[About this task] A stretch of the entries below is to be set down exactly, running from the line with "You can log" through the line with "1 .You can save", both included, and no other line.

[Records contained in a dataset]
------------------------------------------------

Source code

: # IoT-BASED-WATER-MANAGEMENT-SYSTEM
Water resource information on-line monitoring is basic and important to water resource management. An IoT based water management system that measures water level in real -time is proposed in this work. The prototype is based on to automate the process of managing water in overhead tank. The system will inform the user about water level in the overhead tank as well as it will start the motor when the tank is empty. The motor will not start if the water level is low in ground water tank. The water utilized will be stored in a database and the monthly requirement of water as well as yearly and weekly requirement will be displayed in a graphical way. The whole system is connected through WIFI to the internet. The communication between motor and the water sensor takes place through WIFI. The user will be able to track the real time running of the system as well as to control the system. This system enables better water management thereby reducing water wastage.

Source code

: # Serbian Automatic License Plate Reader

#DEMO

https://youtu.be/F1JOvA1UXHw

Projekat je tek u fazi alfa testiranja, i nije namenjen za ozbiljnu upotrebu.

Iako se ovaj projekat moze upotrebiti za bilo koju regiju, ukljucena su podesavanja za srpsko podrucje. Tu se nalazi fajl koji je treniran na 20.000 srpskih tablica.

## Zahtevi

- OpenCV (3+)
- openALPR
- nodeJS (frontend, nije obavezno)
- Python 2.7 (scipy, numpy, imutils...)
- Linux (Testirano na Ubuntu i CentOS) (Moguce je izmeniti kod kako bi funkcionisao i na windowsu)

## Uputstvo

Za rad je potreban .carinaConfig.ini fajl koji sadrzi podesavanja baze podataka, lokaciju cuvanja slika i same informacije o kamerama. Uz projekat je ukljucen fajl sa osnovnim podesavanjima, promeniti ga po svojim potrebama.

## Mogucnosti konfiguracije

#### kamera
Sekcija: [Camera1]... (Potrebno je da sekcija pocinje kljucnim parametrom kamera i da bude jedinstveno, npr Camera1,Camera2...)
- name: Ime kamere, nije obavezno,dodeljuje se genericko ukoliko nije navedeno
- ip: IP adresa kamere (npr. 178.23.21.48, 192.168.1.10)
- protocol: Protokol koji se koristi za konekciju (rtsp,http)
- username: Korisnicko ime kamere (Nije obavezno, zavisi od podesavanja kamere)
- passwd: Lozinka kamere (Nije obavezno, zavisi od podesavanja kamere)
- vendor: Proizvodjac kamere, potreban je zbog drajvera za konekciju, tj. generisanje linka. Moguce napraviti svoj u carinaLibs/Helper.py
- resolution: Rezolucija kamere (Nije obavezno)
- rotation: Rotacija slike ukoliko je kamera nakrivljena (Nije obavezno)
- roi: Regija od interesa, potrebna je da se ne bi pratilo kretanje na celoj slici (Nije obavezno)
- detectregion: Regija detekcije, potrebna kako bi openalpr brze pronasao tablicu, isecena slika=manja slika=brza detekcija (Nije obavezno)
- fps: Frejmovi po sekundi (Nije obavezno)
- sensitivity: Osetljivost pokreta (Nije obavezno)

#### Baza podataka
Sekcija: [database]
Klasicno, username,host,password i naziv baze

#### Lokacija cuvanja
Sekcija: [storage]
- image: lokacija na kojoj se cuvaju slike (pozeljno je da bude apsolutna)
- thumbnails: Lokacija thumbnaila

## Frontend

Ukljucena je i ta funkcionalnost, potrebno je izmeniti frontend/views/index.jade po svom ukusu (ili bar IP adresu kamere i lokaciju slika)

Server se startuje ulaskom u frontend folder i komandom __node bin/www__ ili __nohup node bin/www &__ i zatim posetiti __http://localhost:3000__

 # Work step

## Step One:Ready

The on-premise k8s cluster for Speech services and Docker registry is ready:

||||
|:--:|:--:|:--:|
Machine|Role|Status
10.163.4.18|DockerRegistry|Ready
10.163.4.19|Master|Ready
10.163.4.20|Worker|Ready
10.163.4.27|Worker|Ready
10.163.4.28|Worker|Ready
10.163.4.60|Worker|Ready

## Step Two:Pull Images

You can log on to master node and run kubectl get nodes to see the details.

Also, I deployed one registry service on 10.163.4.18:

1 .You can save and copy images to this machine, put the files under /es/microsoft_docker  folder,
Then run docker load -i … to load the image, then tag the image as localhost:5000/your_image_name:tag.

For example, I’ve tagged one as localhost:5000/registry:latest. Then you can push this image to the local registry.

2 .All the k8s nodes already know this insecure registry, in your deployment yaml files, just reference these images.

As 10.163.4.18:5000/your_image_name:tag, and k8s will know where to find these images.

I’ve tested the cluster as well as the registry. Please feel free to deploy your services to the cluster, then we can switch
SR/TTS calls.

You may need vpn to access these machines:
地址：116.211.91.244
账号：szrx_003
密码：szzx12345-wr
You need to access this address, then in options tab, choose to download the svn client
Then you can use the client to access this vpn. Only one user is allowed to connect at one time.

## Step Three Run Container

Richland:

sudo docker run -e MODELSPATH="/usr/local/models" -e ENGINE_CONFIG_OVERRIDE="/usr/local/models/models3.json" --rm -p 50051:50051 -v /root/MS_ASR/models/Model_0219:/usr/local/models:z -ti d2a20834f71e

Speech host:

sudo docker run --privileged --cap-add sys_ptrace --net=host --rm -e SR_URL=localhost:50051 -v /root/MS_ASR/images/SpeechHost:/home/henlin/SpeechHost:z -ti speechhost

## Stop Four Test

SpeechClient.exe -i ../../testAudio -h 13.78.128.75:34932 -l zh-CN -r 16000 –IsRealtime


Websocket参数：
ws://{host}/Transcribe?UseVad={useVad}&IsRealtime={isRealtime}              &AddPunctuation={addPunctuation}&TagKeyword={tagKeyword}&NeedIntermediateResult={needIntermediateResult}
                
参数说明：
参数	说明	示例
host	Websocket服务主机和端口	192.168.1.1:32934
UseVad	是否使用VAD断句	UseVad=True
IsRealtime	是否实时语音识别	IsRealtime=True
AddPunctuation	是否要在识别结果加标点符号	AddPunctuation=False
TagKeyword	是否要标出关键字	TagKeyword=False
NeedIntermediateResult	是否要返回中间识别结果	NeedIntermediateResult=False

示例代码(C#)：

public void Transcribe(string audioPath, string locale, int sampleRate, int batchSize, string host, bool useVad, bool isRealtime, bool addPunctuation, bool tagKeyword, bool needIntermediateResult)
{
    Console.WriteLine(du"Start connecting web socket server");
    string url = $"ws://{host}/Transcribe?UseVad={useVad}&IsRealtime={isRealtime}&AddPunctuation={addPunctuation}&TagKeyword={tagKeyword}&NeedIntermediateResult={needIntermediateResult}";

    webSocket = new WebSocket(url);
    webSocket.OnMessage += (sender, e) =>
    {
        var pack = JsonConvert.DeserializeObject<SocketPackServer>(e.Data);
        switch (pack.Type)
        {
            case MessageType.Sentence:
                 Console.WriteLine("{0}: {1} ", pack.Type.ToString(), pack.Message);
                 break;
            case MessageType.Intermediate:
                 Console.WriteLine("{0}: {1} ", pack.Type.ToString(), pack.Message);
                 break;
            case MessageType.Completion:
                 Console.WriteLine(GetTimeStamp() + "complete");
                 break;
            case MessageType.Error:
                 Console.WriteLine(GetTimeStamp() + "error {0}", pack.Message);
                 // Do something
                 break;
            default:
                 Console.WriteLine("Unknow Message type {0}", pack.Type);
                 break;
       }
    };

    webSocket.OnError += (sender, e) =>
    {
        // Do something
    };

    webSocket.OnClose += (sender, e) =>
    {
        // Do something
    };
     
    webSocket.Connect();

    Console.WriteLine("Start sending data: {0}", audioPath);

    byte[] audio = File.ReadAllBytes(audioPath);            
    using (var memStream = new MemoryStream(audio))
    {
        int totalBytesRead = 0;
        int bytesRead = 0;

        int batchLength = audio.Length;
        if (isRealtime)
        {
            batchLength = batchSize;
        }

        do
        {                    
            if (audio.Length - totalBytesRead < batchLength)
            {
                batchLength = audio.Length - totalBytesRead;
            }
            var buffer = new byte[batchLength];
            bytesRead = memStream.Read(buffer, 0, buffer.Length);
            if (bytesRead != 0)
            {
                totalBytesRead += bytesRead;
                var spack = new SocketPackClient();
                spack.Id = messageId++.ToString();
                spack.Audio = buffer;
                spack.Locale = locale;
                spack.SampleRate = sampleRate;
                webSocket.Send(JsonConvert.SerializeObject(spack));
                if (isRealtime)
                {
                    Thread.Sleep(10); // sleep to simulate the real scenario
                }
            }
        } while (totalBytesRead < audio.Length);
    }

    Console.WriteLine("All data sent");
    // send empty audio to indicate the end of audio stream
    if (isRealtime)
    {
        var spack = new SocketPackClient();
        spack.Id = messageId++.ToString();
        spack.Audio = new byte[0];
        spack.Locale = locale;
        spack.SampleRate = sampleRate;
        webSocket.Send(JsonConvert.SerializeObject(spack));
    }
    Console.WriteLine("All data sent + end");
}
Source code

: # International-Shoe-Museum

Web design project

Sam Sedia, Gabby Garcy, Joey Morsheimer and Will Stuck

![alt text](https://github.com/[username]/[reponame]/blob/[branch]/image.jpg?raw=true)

------------------------------------------------

[Answer box]
You can log on to master node and run kubectl get nodes to see the details.

Also, I deployed one registry service on 10.163.4.18:

1 .You can save and copy images to this machine, put the files under /es/microsoft_docker  folder,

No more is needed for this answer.